An e-mail submitted into evidence in a civil case by the FTC, written on November 26, 2001, by an executive at Micron, referred to competitors in the chip-making industry and an alleged, proposed pending price increase. The e-mail stated, "the consensus is that if Micron makes the move, all of them will do the same and make it stick."

The documents come from an antitrust case filed against Rambus (Nasdaq: RMBS) , which was recently dismissed by an administrative law judge in Washington but which has sparked other probes.

"As I have mentioned many times before, Intel (Nasdaq: INTC) does not make DRAMs, we do. And if all of us put our resources together, we do not have to go on this undesirable path -- the path of control and domination by Intel," said another e-mail, produced as evidence in the Rambus case. That e-mail was written in the late 1990s by an executive at Hynix Semiconductor , the South Korean chipmaker formerly known as Hyundai Electronics Industries.
Other federal attorneys are presenting their case to a federal grand jury in San Francisco, seeking possible criminal price-fixing charges against companies in the computer chip business.

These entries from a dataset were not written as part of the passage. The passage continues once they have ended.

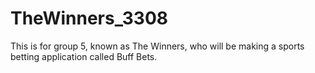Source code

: # TheWinners_3308
This is for group 5, known as The Winners, who will be making a sports betting application called Buff Bets.
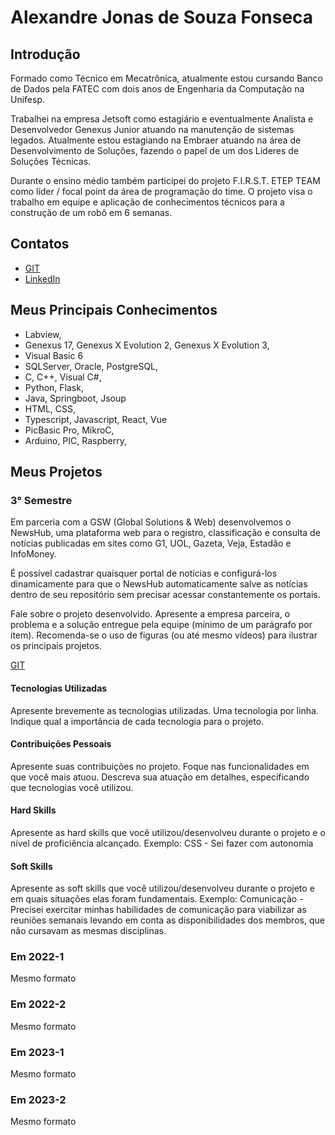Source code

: # Alexandre Jonas de Souza Fonseca

## Introdução

Formado como Técnico em Mecatrônica, atualmente estou cursando Banco de Dados pela FATEC com dois anos de Engenharia da Computação na Unifesp.

Trabalhei na empresa Jetsoft como estagiário e eventualmente Analista e Desenvolvedor Genexus Junior atuando na manutenção de sistemas legados. Atualmente estou estagiando na Embraer atuando na área de Desenvolvimento de Soluções, fazendo o papel de um dos Líderes de Soluções Técnicas.

Durante o ensino médio também participei do projeto F.I.R.S.T. ETEP TEAM como líder / focal point da área de programação do time. O projeto visa o trabalho em equipe e aplicação de conhecimentos técnicos para a construção de um robô em 6 semanas.

## Contatos
* [GIT](https://github.com/AlexandreJonas)
* [LinkedIn](https://www.linkedin.com/in/alexandre-jonas-de-souza-fonseca-989920181/)

## Meus Principais Conhecimentos

- Labview,
- Genexus 17, Genexus X Evolution 2, Genexus X Evolution 3,
- Visual Basic 6
- SQLServer, Oracle, PostgreSQL,
- C, C++, Visual C#,
- Python, Flask,
- Java, Springboot, Jsoup
- HTML, CSS,
- Typescript, Javascript, React, Vue
- PicBasic Pro, MikroC,
- Arduino, PIC, Raspberry,

## Meus Projetos

### 3° Semestre
Em parceria com a GSW (Global Solutions & Web) desenvolvemos o NewsHub, uma plataforma web para o registro, classificação e consulta de notícias publicadas em sites como G1, UOL, Gazeta, Veja, Estadão e InfoMoney.

É possível cadastrar quaisquer portal de notícias e configurá-los dinamicamente para que o NewsHub automaticamente salve as notícias dentro de seu repositório sem precisar acessar constantemente os portais.

Fale sobre o projeto desenvolvido. Apresente a empresa parceira, o problema e a solução entregue pela equipe (mínimo de um parágrafo por item). Recomenda-se o uso de figuras (ou até mesmo vídeos) para ilustrar os principais projetos.

[GIT](https://www.git.com)

#### Tecnologias Utilizadas
Apresente brevemente as tecnologias utilizadas. Uma tecnologia por linha. Indique qual a importância de cada tecnologia para o projeto.

#### Contribuições Pessoais
Apresente suas contribuições no projeto. Foque nas funcionalidades em que você mais atuou. Descreva sua atuação em detalhes, especificando que tecnologias você utilizou.

#### Hard Skills
Apresente as hard skills que você utilizou/desenvolveu durante o projeto e o nível de proficiência alcançado. Exemplo: CSS - Sei fazer com autonomia

#### Soft Skills
Apresente as soft skills que você utilizou/desenvolveu durante o projeto e em quais situações elas foram fundamentais. Exemplo: Comunicação - Precisei exercitar minhas habilidades de comunicação para viabilizar as reuniões semanais levando em conta as disponibilidades dos membros, que não cursavam as mesmas disciplinas.

### Em 2022-1
Mesmo formato

### Em 2022-2
Mesmo formato

### Em 2023-1
Mesmo formato

### Em 2023-2
Mesmo formato






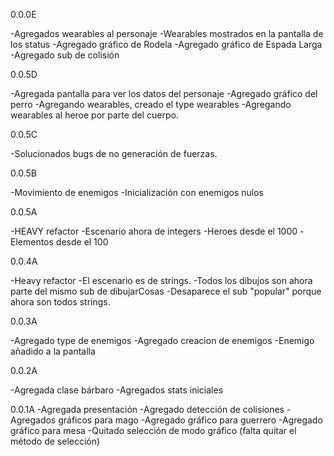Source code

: ﻿0.0.0E

-Agregados wearables al personaje
-Wearables mostrados en la pantalla de los status
-Agregado gráfico de Rodela
-Agregado gráfico de Espada Larga
-Agregado sub de colisión

0.0.5D

-Agregada pantalla para ver los datos del personaje
-Agregado gráfico del perro
-Agregando wearables, creado el type wearables
-Agregando wearables al heroe por parte del cuerpo.


0.0.5C

-Solucionados bugs de no generación de fuerzas.

0.0.5B

-Movimiento de enemigos
-Inicialización con enemigos nulos

0.0.5A

-HEAVY refactor
-Escenario ahora de integers
-Heroes desde el 1000
-Elementos desde el 100


0.0.4A

-Heavy refactor
-El escenario es de strings.
-Todos los dibujos son ahora parte del mismo sub de dibujarCosas
-Desaparece el sub "popular" porque ahora son todos strings.

0.0.3A

-Agregado type de enemigos
-Agregado creacion de enemigos
-Enemigo añadido a la pantalla

0.0.2A

-Agregada clase bárbaro
-Agregados stats iniciales


0.0.1A
-Agregada presentación
-Agregado detección de colisiones
-Agregados gráficos para mago 
-Agregado gráfico para guerrero
-Agregado gráfico para mesa
-Quitado selección de modo gráfico (falta quitar el método de selección)


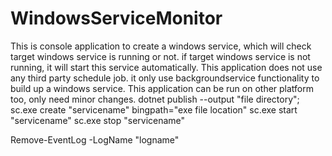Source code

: # WindowsServiceMonitor
This is console application to create a windows service, which will check target windows service is running or not. if target windows service is not running, it will start this service automatically.
This application does not use any third party schedule job. it only use backgroundservice functionality to build up a windows service. 
This application can be run on other platform too, only need minor changes. 
dotnet publish --output "file directory";
sc.exe create "servicename" bingpath="exe file location"
sc.exe start "servicename"
sc.exe stop "servicename"

Remove-EventLog -LogName "logname"
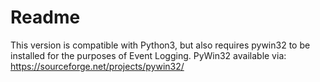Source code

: # Readme

This version is compatible with Python3, but also requires pywin32 to be installed for the purposes of Event Logging.
PyWin32 available via: https://sourceforge.net/projects/pywin32/
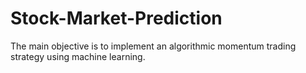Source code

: # Stock-Market-Prediction
The main objective is to implement an algorithmic momentum trading strategy using machine learning.

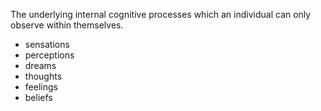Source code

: The underlying internal cognitive processes which an individual can only observe within themselves. 
* sensations
* perceptions
* dreams
* thoughts
* feelings
* beliefs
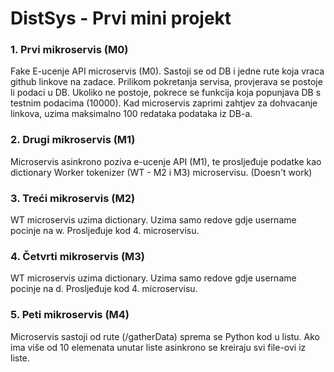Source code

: # DistSys - Prvi mini projekt

### 1. Prvi mikroservis (M0)
Fake E-ucenje API microservis (M0). Sastoji se od DB i jedne rute koja vraca github linkove na zadace. Prilikom pokretanja servisa, provjerava se postoje li podaci u DB. Ukoliko ne postoje, pokrece se funkcija koja popunjava DB s testnim podacima (10000). Kad microservis zaprimi zahtjev za dohvacanje linkova, uzima maksimalno 100 redataka podataka iz DB-a.

### 2. Drugi mikroservis (M1)
Microservis asinkrono poziva e-ucenje API (M1), te prosljeđuje podatke kao dictionary Worker tokenizer (WT - M2 i M3) microservisu. (Doesn't work)

### 3. Treći mikroservis (M2)
WT microservis uzima dictionary. Uzima samo redove gdje username pocinje na w. Prosljeđuje kod 4. microservisu.

### 4. Četvrti mikroservis (M3)
WT microservis uzima dictionary. Uzima samo redove gdje username pocinje na d. Prosljeđuje kod 4. microservisu.

### 5. Peti mikroservis (M4)
Microservis sastoji od rute (/gatherData) sprema se Python kod u listu. Ako ima više od 10 elemenata unutar liste asinkrono se kreiraju svi file-ovi iz liste.
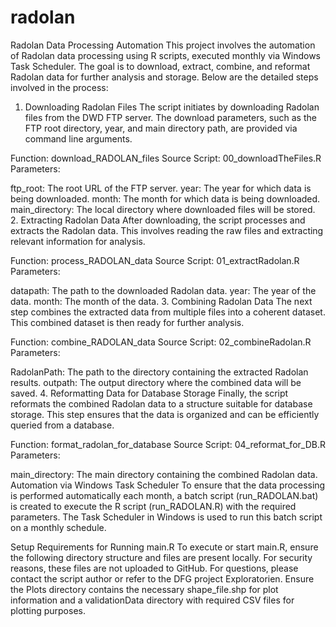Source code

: # radolan
Radolan Data Processing Automation
This project involves the automation of Radolan data processing using R scripts, executed monthly via Windows Task Scheduler. The goal is to download, extract, combine, and reformat Radolan data for further analysis and storage. Below are the detailed steps involved in the process:

1. Downloading Radolan Files
The script initiates by downloading Radolan files from the DWD FTP server. The download parameters, such as the FTP root directory, year, and main directory path, are provided via command line arguments.

Function: download_RADOLAN_files
Source Script: 00_downloadTheFiles.R
Parameters:

ftp_root: The root URL of the FTP server.
year: The year for which data is being downloaded.
month: The month for which data is being downloaded.
main_directory: The local directory where downloaded files will be stored.
2. Extracting Radolan Data
After downloading, the script processes and extracts the Radolan data. This involves reading the raw files and extracting relevant information for analysis.

Function: process_RADOLAN_data
Source Script: 01_extractRadolan.R
Parameters:

datapath: The path to the downloaded Radolan data.
year: The year of the data.
month: The month of the data.
3. Combining Radolan Data
The next step combines the extracted data from multiple files into a coherent dataset. This combined dataset is then ready for further analysis.

Function: combine_RADOLAN_data
Source Script: 02_combineRadolan.R
Parameters:

RadolanPath: The path to the directory containing the extracted Radolan results.
outpath: The output directory where the combined data will be saved.
4. Reformatting Data for Database Storage
Finally, the script reformats the combined Radolan data to a structure suitable for database storage. This step ensures that the data is organized and can be efficiently queried from a database.

Function: format_radolan_for_database
Source Script: 04_reformat_for_DB.R
Parameters:

main_directory: The main directory containing the combined Radolan data.
Automation via Windows Task Scheduler
To ensure that the data processing is performed automatically each month, a batch script (run_RADOLAN.bat) is created to execute the R script (run_RADOLAN.R) with the required parameters. The Task Scheduler in Windows is used to run this batch script on a monthly schedule.

Setup Requirements for Running main.R
To execute or start main.R, ensure the following directory structure and files are present locally. For security reasons, these files are not uploaded to GitHub. For questions, please contact the script author or refer to the DFG project Exploratorien.
Ensure the Plots directory contains the necessary shape_file.shp for plot information and a validationData directory with required CSV files for plotting purposes.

A plea agreement was reached last month in that investigation with former Micron sales manager Alfred Censulio. Censulio agreed to cooperate with prosecutors in exchange for the government dropping charges of obstruction of justice against him, alleging that he had tampered with handwritten notes he compiled during sales meetings with other Micron managers. It is alleged by the government that the sales managers discussed the prices of DRAM chips during these sales meetings, as well as competitors' product prices.
The federal government began its grand-jury investigation of the chip industry about 18 months ago, after a dramatic increase in DRAM prices ended a two-year decline in memory chip prices.